[Plain-text document sources]
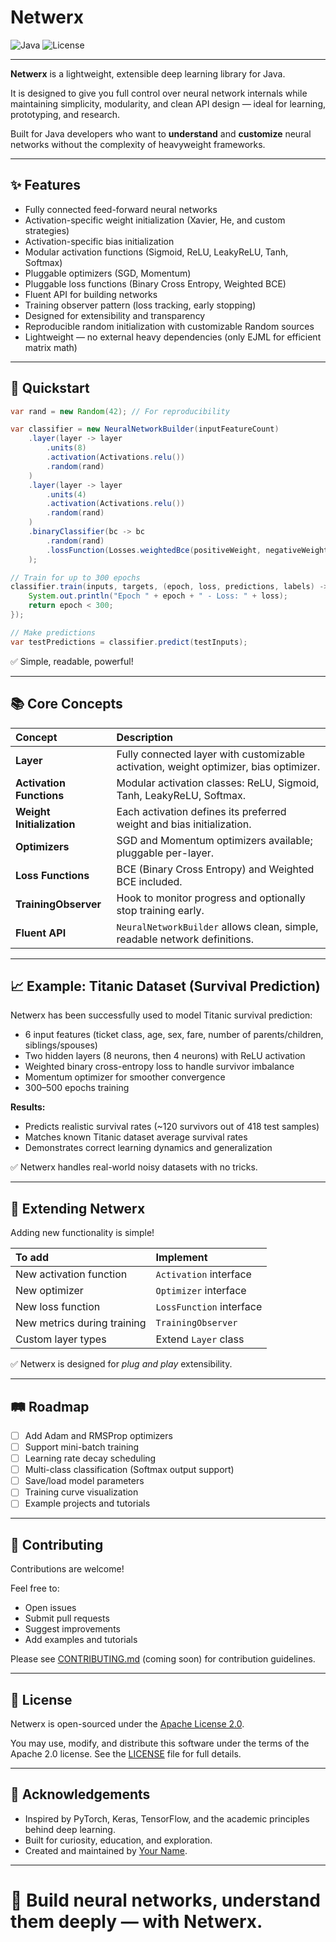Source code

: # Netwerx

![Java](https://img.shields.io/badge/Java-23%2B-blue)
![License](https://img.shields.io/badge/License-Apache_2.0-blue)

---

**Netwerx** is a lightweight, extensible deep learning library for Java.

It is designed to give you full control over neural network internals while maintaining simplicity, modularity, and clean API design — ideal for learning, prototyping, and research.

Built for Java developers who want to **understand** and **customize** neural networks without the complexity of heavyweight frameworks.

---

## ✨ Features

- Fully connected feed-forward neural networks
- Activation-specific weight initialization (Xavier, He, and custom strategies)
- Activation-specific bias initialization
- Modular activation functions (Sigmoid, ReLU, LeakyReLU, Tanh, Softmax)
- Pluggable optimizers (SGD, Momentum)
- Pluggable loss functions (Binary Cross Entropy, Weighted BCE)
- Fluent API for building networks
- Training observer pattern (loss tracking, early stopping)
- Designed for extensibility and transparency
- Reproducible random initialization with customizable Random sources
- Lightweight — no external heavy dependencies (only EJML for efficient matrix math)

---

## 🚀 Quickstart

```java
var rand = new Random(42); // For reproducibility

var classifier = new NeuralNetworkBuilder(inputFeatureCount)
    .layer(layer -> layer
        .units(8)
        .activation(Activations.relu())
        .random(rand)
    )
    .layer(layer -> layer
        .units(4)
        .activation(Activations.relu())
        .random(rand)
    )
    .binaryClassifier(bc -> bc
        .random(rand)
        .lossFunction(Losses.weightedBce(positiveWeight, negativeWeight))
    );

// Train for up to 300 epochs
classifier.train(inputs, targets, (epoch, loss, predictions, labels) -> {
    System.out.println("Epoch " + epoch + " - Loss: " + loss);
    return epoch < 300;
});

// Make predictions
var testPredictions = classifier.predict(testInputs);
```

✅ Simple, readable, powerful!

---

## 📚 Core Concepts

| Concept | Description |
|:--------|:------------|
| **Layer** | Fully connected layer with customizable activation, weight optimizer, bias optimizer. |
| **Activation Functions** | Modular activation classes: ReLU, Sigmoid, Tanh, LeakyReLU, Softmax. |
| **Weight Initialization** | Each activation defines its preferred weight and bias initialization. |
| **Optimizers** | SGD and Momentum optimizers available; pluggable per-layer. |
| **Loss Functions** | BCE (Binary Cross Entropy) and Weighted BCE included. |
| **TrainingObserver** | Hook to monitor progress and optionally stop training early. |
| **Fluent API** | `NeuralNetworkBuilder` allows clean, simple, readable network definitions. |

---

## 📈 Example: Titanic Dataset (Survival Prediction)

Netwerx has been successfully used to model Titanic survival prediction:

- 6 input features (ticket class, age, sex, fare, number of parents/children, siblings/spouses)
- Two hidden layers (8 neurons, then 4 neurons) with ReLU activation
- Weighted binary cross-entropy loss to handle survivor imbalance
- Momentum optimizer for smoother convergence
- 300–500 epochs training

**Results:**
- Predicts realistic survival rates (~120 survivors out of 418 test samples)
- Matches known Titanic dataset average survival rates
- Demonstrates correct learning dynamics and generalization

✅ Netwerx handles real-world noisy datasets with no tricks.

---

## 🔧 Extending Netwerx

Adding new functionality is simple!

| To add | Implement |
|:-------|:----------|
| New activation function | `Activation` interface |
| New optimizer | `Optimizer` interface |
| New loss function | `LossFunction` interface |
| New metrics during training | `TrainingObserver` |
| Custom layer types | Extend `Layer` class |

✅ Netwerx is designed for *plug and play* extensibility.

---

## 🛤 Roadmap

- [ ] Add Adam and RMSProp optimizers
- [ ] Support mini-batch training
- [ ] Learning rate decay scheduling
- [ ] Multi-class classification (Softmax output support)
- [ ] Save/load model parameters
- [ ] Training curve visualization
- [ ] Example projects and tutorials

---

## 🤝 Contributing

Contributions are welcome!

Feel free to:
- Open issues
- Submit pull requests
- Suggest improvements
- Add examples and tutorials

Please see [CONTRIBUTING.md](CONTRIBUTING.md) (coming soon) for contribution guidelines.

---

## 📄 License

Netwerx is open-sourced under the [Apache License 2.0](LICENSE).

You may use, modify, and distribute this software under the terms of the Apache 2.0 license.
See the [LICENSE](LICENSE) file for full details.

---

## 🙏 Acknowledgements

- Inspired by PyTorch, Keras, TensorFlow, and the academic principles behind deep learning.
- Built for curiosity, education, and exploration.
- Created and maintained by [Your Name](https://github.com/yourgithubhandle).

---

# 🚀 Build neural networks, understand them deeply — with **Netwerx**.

> EXERCISE: Exactly the lines above from the one with "Netwerx has been" to the one with "- Built for", both included, are to be quoted; leave the rest out.

> EXERCISE RESULT:
Netwerx has been successfully used to model Titanic survival prediction:

- 6 input features (ticket class, age, sex, fare, number of parents/children, siblings/spouses)
- Two hidden layers (8 neurons, then 4 neurons) with ReLU activation
- Weighted binary cross-entropy loss to handle survivor imbalance
- Momentum optimizer for smoother convergence
- 300–500 epochs training

**Results:**
- Predicts realistic survival rates (~120 survivors out of 418 test samples)
- Matches known Titanic dataset average survival rates
- Demonstrates correct learning dynamics and generalization

✅ Netwerx handles real-world noisy datasets with no tricks.

---

## 🔧 Extending Netwerx

Adding new functionality is simple!

| To add | Implement |
|:-------|:----------|
| New activation function | `Activation` interface |
| New optimizer | `Optimizer` interface |
| New loss function | `LossFunction` interface |
| New metrics during training | `TrainingObserver` |
| Custom layer types | Extend `Layer` class |

✅ Netwerx is designed for *plug and play* extensibility.

---

## 🛤 Roadmap

- [ ] Add Adam and RMSProp optimizers
- [ ] Support mini-batch training
- [ ] Learning rate decay scheduling
- [ ] Multi-class classification (Softmax output support)
- [ ] Save/load model parameters
- [ ] Training curve visualization
- [ ] Example projects and tutorials

---

## 🤝 Contributing

Contributions are welcome!

Feel free to:
- Open issues
- Submit pull requests
- Suggest improvements
- Add examples and tutorials

Please see [CONTRIBUTING.md](CONTRIBUTING.md) (coming soon) for contribution guidelines.

---

## 📄 License

Netwerx is open-sourced under the [Apache License 2.0](LICENSE).

You may use, modify, and distribute this software under the terms of the Apache 2.0 license.
See the [LICENSE](LICENSE) file for full details.

---

## 🙏 Acknowledgements

- Inspired by PyTorch, Keras, TensorFlow, and the academic principles behind deep learning.
- Built for curiosity, education, and exploration.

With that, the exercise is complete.